PDF Output

Bookmarks

PDF bookmarks provide an additional way of navigating, similar to a table of contents. The tree bookmark structure is intended to be used by the PDF readers, usually displayed in a side view. More often, the bookmarks show the logical hierarchy of the book, with pointers to the chapters and section, similar to a TOC. Creating bookmarks has no effect on the printed material.

Oxygen PDF Chemistry can create PDF bookmarks by using the standard CSS properties: bookmark-level, bookmark-label, and bookmark-state.

For an HTML document, you can collect the titles from the heading elements text.

h1, h2, h3, h4, h5, h6 {
   bookmark-label: content(text);
}

In the following example, the :before pseudo-element is concatenated. That prefixes each of the h1 with the value of the chapter number, with the text from the element:

body {
    counter-reset: chapter;
}
...
h1 { 
    bookmark-label: content(before) " / " content(text);
}

h1:before{
    content: counter(chapter);
    counter-increment:chapter;
}

You can define the level (depth in the hierarchy) of the bookmarks. The deeper the section, the higher the level:

h1 { bookmark-level: 1; }
h2 { bookmark-level: 2; }
h3 { bookmark-level: 3; }
h4 { bookmark-level: 4; }
h5 { bookmark-level: 5; }
h6 { bookmark-level: 6; }

Also, you can control if the bookmarks are shown expanded or collapsed in the bookmark view. By default, all bookmarks are open. To close all the nodes from the level 2, you can use:

h2 {
    bookmark-state:closed;
}

Note: In the built-in CSS that Oxygen PDF Chemistry uses for processing HTML, the bookmarks are already configured using the bookmark-level and bookmark-label properties. If you need to set the closed/open state, you should use the bookmark-state property in your custom CSS file.

Edit online

Metadata

PDF files may contain metadata. Metadata provides additional information about a certain document, such as its title, author, organization, creation date, format, or copyright.

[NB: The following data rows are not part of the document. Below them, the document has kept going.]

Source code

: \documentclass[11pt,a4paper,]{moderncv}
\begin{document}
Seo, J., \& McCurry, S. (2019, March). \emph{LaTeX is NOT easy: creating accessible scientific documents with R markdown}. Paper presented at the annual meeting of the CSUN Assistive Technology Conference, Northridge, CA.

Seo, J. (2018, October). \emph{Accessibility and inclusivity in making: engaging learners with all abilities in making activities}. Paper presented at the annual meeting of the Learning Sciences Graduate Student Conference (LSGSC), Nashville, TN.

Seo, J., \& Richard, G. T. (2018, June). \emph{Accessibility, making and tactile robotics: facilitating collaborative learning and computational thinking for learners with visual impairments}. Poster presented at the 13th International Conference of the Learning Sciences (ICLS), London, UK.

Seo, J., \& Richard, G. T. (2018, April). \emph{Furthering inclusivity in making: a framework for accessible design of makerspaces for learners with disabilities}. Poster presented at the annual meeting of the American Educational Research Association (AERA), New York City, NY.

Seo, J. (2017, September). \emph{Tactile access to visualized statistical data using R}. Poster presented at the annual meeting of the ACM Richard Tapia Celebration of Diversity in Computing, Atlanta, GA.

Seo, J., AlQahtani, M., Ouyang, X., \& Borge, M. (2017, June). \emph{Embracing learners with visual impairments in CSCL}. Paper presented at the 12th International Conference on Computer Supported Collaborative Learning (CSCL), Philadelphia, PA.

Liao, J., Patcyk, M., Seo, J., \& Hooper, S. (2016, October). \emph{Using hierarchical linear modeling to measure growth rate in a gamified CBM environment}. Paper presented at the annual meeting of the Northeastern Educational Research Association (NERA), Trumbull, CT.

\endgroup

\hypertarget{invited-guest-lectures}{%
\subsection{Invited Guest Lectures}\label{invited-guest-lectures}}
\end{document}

HTML defines the meta element for keeping track of information that describes your content. Most of this information should migrate to the PDF document properties. The property values may be either static (specified directly from the CSS) or dynamic (collected from the document) using the following functions:

content(text)
attr()
oxy_xpath()

Predefined Meta Fields

Examples of common metadata:

Publication title
Author
Keywords
Short description
Copyright information

Oxygen PDF Chemistry automatically extracts this information from HTML documents.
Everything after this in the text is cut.